China's Biggest. When Mike Mansfield left the U.S., he felt sure that China's biggest problem was supply. He stayed long enough to change his mind. He rode the unfinished Ledo-Burma road, learned that supplies were being flown over the Hump at the monthly rate (for November) of 34,929 tons, and was told that trickle would be upped sharply with the road's completion, expected soon. In Chungking and elsewhere he talked with U.S. generals, Chinese leaders. The more he saw and heard, the more Mike Mansfield was convinced that China's gravest problem was the rift between the Kuomintang and China's Communists, who govern 90,000,000 Chinese.* Said he:
"The biggest single problem today is the disunity within China itself; The Kuomintang is disliked more every day, due to fear of the Army and the attitude of tax collectors; this is proved by the revolts of the peasantry, criticism by provincial leaders, student revolts against conscription. . . . The Generalissimo looks askance at the Communists because he feels they are too strong and, if unchecked, might supersede the Kuomintang. . . .

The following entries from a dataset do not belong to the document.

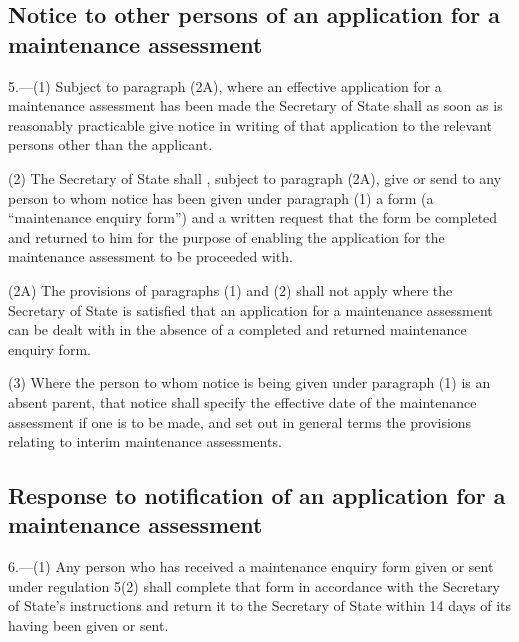 \documentclass[a4paper,12pt]{article}
\begin{document}
\subsection[5. Notice to other persons of an application for a maintenance assessment]{Notice to other persons of an application for a maintenance assessment}

5.—(1) 
Subject to paragraph (2A), where %
an effective application for a maintenance assessment has been made the Secretary of State shall as soon as is reasonably practicable give notice in writing of that application to the relevant persons other than the applicant.

(2) The Secretary of State shall%
, subject to paragraph (2A), %
 give or send to any person to whom notice has been given under paragraph (1) a form (a “maintenance enquiry form”) and a written request that the form be completed and returned to him for the purpose of enabling the application for the maintenance assessment to be proceeded with.

(2A) The provisions of paragraphs (1) and (2) shall not apply where the Secretary of State is satisfied that an application for a maintenance assessment can be dealt with in the absence of a completed and returned maintenance enquiry form. %

(3) Where the person to whom notice is being given under paragraph (1) is an absent parent, that notice shall specify the effective date of the maintenance assessment if one is to be made, and set out in general terms the provisions relating to interim maintenance assessments.


\subsection[6. Response to notification of an application for a maintenance assessment]{\sloppy Response to notification of an application for a maintenance assessment}

6.—(1) Any person who has received a maintenance enquiry form given or sent under regulation 5(2) shall complete that form in accordance with the Secretary of State’s instructions and return it to the Secretary of State within 14 days of its having been given or sent.
\end{document}
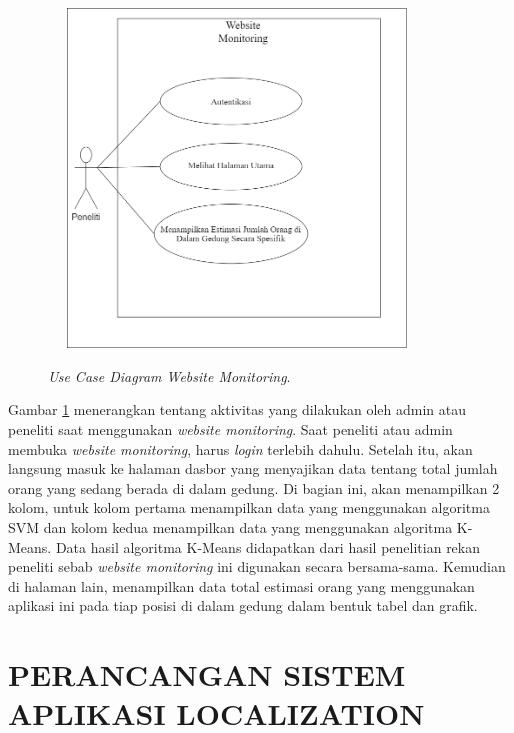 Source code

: \begin{figure}[H]
	\center
	\shadowbox
	{\includegraphics [width=10cm, height=9cm]{gambar/model/usecaseWebMonitoring}}
	\caption{\textit{Use Case Diagram Website Monitoring}.}
	\label{usecasewebmonitoring}
\end{figure}

Gambar \ref{usecasewebmonitoring} menerangkan tentang aktivitas yang dilakukan oleh admin atau peneliti saat  menggunakan \textit{website monitoring}. Saat peneliti atau admin membuka \textit{website monitoring}, harus \textit{login} terlebih dahulu. Setelah itu, akan langsung masuk ke halaman dasbor yang menyajikan data tentang total jumlah orang yang sedang berada di dalam gedung. Di bagian ini, akan menampilkan 2 kolom, untuk kolom pertama menampilkan data yang menggunakan algoritma SVM dan kolom kedua menampilkan data yang menggunakan algoritma K-Means. Data hasil algoritma K-Means didapatkan dari hasil penelitian rekan peneliti sebab \textit{website monitoring} ini digunakan secara bersama-sama. Kemudian di halaman lain, menampilkan data total estimasi orang yang menggunakan aplikasi ini pada tiap posisi di dalam gedung dalam bentuk tabel dan grafik.


\section{PERANCANGAN SISTEM APLIKASI LOCALIZATION}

"The Communists make their own laws, collect their own taxes, issue their own paper money. They are more agrarian reformers than revolutionaries but they are well disciplined. They have developed small cannons out of bored elms. For armament they use captured Japanese guns and when they haven't guns they use spears and clubs. The Soviets send in no aid to them."
On the Other Hand. "Among their weak points is their spirit of sanctimoniousness (they look on themselves as pious crusaders and do-gooders); their knowledge of the outside world is primitive; there are social distinctions among them and they are totalitarian in their own way. Their points of strength are that they have a good military force, estimated at around 600,000,* and there is more democracy in their territory than in the rest of China. . . .

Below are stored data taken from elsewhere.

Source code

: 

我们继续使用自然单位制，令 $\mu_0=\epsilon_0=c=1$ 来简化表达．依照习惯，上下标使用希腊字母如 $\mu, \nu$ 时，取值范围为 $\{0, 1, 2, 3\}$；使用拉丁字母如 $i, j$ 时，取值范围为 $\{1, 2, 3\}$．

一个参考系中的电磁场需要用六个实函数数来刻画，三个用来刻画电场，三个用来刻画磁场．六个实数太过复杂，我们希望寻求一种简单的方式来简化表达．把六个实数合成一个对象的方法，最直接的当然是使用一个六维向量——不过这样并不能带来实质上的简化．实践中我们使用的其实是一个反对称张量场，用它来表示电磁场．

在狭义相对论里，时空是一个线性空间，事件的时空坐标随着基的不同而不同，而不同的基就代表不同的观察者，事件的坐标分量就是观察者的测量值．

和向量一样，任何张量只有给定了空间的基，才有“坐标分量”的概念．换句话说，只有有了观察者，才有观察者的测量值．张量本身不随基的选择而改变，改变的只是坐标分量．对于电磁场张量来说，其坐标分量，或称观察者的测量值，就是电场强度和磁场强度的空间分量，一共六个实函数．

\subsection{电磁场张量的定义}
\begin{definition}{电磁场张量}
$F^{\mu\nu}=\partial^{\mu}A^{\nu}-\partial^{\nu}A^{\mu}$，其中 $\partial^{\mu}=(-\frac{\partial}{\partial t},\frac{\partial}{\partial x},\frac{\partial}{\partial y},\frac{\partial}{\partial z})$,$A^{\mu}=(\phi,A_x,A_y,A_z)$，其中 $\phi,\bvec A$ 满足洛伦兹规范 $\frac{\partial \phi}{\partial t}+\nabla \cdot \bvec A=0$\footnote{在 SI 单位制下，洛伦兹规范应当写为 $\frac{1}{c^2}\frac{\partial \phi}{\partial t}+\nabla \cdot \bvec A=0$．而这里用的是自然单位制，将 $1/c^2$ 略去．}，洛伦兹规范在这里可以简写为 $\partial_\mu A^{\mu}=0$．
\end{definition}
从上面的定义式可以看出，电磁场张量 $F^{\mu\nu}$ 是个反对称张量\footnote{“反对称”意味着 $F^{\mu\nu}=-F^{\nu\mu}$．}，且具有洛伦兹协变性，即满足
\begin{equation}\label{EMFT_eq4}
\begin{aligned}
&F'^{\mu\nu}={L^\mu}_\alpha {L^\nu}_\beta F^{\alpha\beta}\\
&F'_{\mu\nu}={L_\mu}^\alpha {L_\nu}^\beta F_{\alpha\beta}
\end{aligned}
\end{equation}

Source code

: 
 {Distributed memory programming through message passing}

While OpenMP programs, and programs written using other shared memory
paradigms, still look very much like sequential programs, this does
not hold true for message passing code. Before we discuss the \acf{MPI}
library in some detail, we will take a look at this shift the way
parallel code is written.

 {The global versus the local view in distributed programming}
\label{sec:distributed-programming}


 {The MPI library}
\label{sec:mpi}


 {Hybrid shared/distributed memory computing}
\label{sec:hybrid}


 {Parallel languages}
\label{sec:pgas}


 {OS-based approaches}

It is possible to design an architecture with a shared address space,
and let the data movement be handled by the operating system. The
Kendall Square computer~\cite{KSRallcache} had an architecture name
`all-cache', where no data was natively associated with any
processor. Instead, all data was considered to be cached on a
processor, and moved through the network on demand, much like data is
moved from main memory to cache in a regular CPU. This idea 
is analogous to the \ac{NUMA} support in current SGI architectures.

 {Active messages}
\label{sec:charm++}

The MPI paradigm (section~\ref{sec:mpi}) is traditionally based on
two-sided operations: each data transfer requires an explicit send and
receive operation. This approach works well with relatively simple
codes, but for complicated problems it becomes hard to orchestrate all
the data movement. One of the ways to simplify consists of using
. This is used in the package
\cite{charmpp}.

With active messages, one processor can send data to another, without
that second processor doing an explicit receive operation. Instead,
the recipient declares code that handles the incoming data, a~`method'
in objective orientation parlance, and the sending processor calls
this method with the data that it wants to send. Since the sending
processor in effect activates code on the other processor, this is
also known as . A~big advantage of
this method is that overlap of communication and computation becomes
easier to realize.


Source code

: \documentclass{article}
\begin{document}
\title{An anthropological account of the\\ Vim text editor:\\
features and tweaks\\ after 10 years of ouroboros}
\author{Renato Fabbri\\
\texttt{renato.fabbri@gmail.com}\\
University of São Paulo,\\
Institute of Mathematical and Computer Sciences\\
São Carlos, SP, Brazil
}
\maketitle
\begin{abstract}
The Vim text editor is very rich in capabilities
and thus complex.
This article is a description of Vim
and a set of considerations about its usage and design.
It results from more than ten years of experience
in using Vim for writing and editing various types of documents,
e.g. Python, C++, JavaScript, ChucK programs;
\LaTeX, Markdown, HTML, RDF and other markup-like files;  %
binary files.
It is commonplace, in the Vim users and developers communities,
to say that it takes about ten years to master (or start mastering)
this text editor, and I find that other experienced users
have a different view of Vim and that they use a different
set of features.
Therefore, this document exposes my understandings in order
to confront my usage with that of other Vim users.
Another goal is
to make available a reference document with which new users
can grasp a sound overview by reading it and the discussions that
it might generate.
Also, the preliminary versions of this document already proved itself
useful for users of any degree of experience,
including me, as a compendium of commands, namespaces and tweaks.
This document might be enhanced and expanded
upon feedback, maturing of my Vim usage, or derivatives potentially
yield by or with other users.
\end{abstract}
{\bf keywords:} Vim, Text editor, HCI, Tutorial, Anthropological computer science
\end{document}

"Communist and Central Government troops that could be used to fight the Japanese are being used to blockade one another. It appears to me that both the Communists and the Kuomintang are more interested in preserving their respective parties at the present time, and have been for the past two years, than they are in carrying on the war against Japan. Each party is more interested in its own status because both feel that America will guarantee victory."

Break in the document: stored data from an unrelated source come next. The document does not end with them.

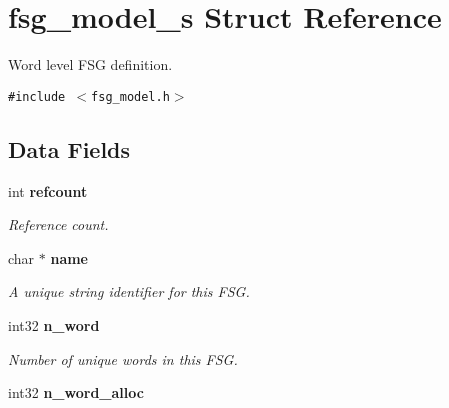 \section{fsg\_\-model\_\-s Struct Reference}
\label{structfsg__model__s}
Word level FSG definition.  


{\tt \#include $<$fsg\_\-model.h$>$}

\subsection*{Data Fields}
\begin{CompactItemize}
\item 
int {\bf refcount}
\begin{CompactList}\small\item\em Reference count. \item\end{CompactList}\item 
char $\ast$ {\bf name}\label{structfsg__model__s_b23ae2c362f1a3b18bbe135b97dfb467}

\begin{CompactList}\small\item\em A unique string identifier for this FSG. \item\end{CompactList}\item 
int32 {\bf n\_\-word}\label{structfsg__model__s_99ed2894f7690a960d11e1590d11a6b9}

\begin{CompactList}\small\item\em Number of unique words in this FSG. \item\end{CompactList}\item 
int32 {\bf n\_\-word\_\-alloc}\label{structfsg__model__s_329ae88c26111df8cd64657b46b9108f}


\end{CompactItemize}
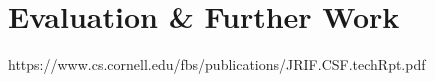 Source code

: \chapter{Evaluation \& Further Work}

https://www.cs.cornell.edu/fbs/publications/JRIF.CSF.techRpt.pdf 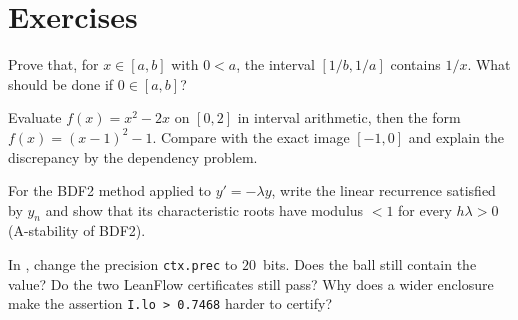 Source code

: \section{Exercises}\label{appD:sec:exos}

\begin{exercise}
Prove that, for $x\in[a,b]$ with $0<a$, the interval $[1/b,1/a]$ contains $1/x$. What should be done if $0\in[a,b]$?
\end{exercise}

\begin{exercise}
Evaluate $f(x)=x^2-2x$ on $[0,2]$ in interval arithmetic, then the form $f(x)=(x-1)^2-1$. Compare with the exact image
$[-1,0]$ and explain the discrepancy by the dependency problem.
\end{exercise}

\begin{exercise}
For the BDF2 method applied to $y'=-\lambda y$, write the linear recurrence satisfied by $y_n$ and show that its
characteristic roots have modulus $<1$ for every $h\lambda>0$ (A-stability of BDF2).
\end{exercise}

\begin{exercise}
In , change the precision \texttt{ctx.prec} to $20$~bits. Does the ball still contain the
value? Do the two LeanFlow certificates still pass? Why does a wider enclosure make the assertion
\texttt{I.lo > 0.7468} harder to certify?
\end{exercise}
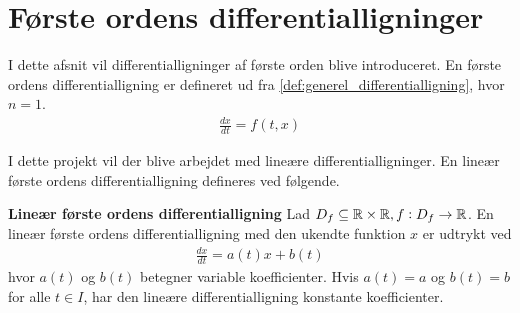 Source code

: \section{Første ordens differentialligninger}

I dette afsnit vil differentialligninger af første orden blive introduceret. 
En første ordens differentialligning er defineret ud fra \autoref{def:generel_differentialligning}, hvor $n=1$. 
\begin{align}
    \frac{dx}{dt}=f(t,x)  
\end{align}

I dette projekt vil der blive arbejdet med lineære differentialligninger. En lineær første ordens differentialligning defineres ved følgende. \\
\begin{minipage}\textwidth
\begin{defn} \textbf{Lineær første ordens differentialligning} %
\newline
Lad $D_f \subseteq \mathbb{R} \times \mathbb{R}, f: D_f \rightarrow \mathbb{R}$. En lineær første ordens differentialligning med den ukendte funktion $x$ er udtrykt ved
\begin{align}
    \frac{dx}{dt}=a(t)x+b(t)
\end{align}
hvor $a(t)$ og $b(t)$ betegner variable koefficienter. Hvis $a(t)=a$ og $b(t)=b$ for alle $t\in I$, har den lineære differentialligning konstante koefficienter.
\end{defn}
\end{minipage}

"Is There Still Time?" Investigator Mansfield thought that Generalissimo Chiang Kai-shek's newly reorganized Government showed promise of accomplishing sorely needed reforms. War Minister Chen Cheng seemed determined to improve China's poorly fed, poorly trained, poorly led army. Foreign Minister and acting head of the Executive Yuan, T. V. Soong appeared a good choice to stop China's spiraling inflation, civilian profiteering. But, asked Mansfield, "has Chiang gone far enough, or does he intend to, and is there still time? China used to be able to trade space for time but now she has very little space and not much time."
As for the biggest problem, Mansfield conceded that unity was easier to talk about than to achieve. He made known the terms of Chiang's latest offer to the Communists: 1) recognition as a legal party; 2) equipment for the Communist Army on the basis of equality; 3) participation in the Government.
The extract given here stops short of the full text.